Lo sapevamo e lo temevamo questo momento perché quindici anni di presenza sono una fetta di storia che ha cambiato la vita di questo angolo di Milano, un quartiere di periferia, al confine con la Stazione Centrale, dove il dialogo interreligioso si fa realtà e necessità e l’ecumenismo diventa cifra di accoglienza.  Sono una fetta di storia da non dimenticare, ma da conservare nel libro della memoria.

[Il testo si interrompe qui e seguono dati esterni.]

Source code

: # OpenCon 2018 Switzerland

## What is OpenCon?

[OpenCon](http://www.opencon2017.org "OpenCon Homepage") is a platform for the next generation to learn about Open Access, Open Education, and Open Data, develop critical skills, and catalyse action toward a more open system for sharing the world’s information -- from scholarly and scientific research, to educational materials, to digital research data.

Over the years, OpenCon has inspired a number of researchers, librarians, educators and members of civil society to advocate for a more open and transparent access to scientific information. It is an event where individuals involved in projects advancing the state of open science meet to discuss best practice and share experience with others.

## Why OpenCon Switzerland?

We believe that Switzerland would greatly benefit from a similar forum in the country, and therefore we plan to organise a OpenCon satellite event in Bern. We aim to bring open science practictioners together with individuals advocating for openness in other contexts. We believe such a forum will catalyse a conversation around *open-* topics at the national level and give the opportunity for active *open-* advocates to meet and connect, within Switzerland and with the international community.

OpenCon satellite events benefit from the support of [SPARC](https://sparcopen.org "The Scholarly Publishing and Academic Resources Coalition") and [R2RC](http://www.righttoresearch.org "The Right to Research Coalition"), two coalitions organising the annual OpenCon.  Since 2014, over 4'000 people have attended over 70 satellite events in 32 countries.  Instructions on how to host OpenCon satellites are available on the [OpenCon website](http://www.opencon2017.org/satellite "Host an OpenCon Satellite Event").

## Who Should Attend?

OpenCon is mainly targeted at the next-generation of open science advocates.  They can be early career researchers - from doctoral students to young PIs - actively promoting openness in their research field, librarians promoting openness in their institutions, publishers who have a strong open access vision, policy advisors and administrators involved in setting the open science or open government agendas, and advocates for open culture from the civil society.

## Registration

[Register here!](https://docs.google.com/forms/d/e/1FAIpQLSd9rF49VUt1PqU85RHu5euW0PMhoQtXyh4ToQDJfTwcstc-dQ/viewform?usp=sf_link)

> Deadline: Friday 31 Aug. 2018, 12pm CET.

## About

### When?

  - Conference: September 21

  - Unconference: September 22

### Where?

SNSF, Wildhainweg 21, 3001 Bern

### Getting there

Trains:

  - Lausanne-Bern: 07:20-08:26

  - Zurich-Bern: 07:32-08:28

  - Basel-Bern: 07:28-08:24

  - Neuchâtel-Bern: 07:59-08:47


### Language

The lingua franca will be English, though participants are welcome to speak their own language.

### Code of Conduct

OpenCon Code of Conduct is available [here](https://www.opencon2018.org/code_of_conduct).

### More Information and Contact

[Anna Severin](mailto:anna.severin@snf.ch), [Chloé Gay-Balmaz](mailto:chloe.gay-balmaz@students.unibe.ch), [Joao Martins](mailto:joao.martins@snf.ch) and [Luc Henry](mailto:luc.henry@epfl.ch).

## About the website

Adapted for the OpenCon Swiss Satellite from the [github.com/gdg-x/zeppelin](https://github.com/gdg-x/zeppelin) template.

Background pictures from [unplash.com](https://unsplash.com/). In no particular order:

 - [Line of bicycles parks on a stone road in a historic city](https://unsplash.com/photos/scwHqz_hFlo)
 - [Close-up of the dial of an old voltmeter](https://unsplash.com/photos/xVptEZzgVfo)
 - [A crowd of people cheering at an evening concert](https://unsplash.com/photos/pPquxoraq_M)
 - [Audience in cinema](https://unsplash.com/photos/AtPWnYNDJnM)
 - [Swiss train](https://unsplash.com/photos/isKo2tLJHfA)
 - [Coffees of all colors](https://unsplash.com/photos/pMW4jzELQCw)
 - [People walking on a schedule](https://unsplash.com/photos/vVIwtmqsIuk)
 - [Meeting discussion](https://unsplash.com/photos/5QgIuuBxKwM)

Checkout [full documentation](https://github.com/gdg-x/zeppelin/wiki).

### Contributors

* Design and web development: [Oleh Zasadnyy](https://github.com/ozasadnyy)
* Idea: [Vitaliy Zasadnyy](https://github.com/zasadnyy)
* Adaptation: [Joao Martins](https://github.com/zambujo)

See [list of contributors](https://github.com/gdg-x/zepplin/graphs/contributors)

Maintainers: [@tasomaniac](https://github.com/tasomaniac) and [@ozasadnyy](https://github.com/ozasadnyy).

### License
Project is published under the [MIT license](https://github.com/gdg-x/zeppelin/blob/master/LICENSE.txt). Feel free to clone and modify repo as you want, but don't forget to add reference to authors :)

Se ci voltiamo indietro troviamo l’accoglienza della comunità egiziana copta alla quale abbiamo permesso di realizzare, nel salone sotto la chiesa di S. Maria Goretti una  cappella elevata a parrocchia per le celebrazioni liturgiche ma anche per la catechesi. Troviamo la comunità protestante di lingua cinese che per alcuni anni si è trovata a pregare sempre nei locali sotto la chiesa. Troviamo l’Ambrogino d’oro assegnato per il senso dell’accoglienza  e della salvaguardia del Creato culminato con la realizzazione del Refettorio Ambrosiano, simbolo del rispetto della natura (non buttare il cibo non utilizzato, ma recuperarlo per ricavarne piatti degni degli chef più stellati) e dell’accoglienza di fratelli in fuga da fame e da guerre e in cerca di inclusione. E non dimentichiamo i percorsi di Iniziazione cristiana con gli incontri dei nostri bambini con coetanei di religione ebrea, protestante, valdese, metodista alla ricerca di ciò che ci rende fratelli e non nemici.

Tutti segni confermati dalle parole con le quali don Giuliano ci ha avvertito della sua nomina “…La formazione ecumenica e interreligiosa che in questi anni ha contagiato il nostro vissuto condizionandone lo stile di vita, a partire dalle famiglie dell’Iniziazione Cristiane, è quell’aggiornamento continuo e costante che lo Spirito del Signore ci chiede per stare al passo coi tempi, perché la corsa del Vangelo non si è ancora conclusa, anzi!

“La chiamata a essere una Comunità aperta che abita tra la gente multietnica e multireligiosa del nostro territorio, in questa benedetta città di Milano, è una sfida che orienta la nostra azione pastorale, proprio come il nostro Arcivescovo Mario ci ha scritto: Cresce lungo il cammino il suo vigore.

Il cammino non ci ha logorato, il cammino ha accresciuto in noi il vigore nella gioia del Signore, gaudete et exultate, desiderando e cercando di essere come Lui ci vuole. Come scriveva Arturo Paoli: camminando s’apre cammino. Il Signore, camminando, ci fa conoscere i sentieri di vita e ci colma di gioia con il suo volto.”

Grazie don Giuliano! E che il Signore continui a tenere la sua mano sul tuo capo.